Sex films became a legitimate sub-genre in mainstream Japanese cinema around the early Seventies after the nation's oldest film studio, Nikkatsu made the radical decision to produce nothing but glossy big-budget soft-core porn features or Roman Porno. While some were the kind of tawdry exploitation films one would expect, others proved surprisingly ambitious whether taut thrillers, political satires, challenging character studies or heartwarming slice-of-life comedies. The Strange Saga of Hiroshi the Freeloading Sex Machine falls in the latter category and proves that forty years on a creative fire still kindles the loins of the Japanese pink film genre. Proving porn does not have to be puerile, director Yuji Tajiri and screenwriter Fumio Moriya deliver all the raunchy scenes one would expect with camerawork as creative, off-kilter and energetic as the sex but throw in a disarming abundance of heart, cracked comedy and lovable characters.
Whilst the meandering narrative is admittedly structured around various kinky couplings and scenes of voyeurism, masturbation and a surprising bout of lesbian sex at a funeral (!) the story nonetheless strives to say something about loneliness and the importance of relationships. Even if it is just a quickie with your girlfriend's ex-husband's new squeeze on the edge of a pier. Just as the film uses sex as bait to lure the dirty raincoat crowd to a movie about cricket wrestling, so too does the promise of a mind-blowing shag lure Hiroshi into a meaningful relationship and new-found purpose in life. Similarly, strong-willed nymphomaniac Haruka makes no apologies for her promiscuous lifestyle but grows to realize her connection with Hiroshi could lead to something more. The slapstick soft-core set-pieces prove genuinely funny with some saucy cinematic invention: e.g. bizarre fast-motion sequences, a wrestling bout between the romantic leads and, er, creative use of a cucumber.

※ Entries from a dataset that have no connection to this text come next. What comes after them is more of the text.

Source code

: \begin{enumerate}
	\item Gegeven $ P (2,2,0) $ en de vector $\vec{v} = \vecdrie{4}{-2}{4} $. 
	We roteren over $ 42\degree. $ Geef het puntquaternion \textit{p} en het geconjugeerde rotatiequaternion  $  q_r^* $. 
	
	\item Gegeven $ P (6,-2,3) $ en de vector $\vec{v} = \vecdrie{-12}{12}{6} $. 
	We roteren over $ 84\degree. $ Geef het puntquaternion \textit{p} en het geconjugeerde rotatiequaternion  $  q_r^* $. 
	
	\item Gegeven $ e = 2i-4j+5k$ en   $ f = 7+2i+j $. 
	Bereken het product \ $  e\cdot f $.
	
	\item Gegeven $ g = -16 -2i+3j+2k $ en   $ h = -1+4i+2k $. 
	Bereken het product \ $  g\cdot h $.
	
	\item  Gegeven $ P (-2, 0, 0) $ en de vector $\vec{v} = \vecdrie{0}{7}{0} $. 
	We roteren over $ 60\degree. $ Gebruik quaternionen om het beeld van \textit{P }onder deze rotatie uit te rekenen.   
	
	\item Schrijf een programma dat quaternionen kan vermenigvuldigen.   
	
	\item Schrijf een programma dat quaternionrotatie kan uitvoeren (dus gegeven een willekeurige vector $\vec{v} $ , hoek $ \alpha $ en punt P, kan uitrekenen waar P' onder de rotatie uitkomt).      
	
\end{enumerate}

At only sixty-four minutes this is a well-paced romp that doesn't outstay its welcome and boasts exceptional cinematography and exuberant performances. Though it is slightly alarming how much sex happens with wee Yuichiro only a few yards away and the fact both Hiroshi and Haruka cheat on each other doesn't show either in the best light, Tajiri and Moriya succeed at making us look past their flaws and grow to love them as imperfect human beings. Both the likeably goofy Mutsuo Yoshioka and sultry Rinako Hirasawa deliver charming performances. Tonally the film is an offbeat but winning mix of low key naturalism with surrealistic slapstick leading up to a cartoon tragedy followed by a supernatural turn of events that is flat out hilarious.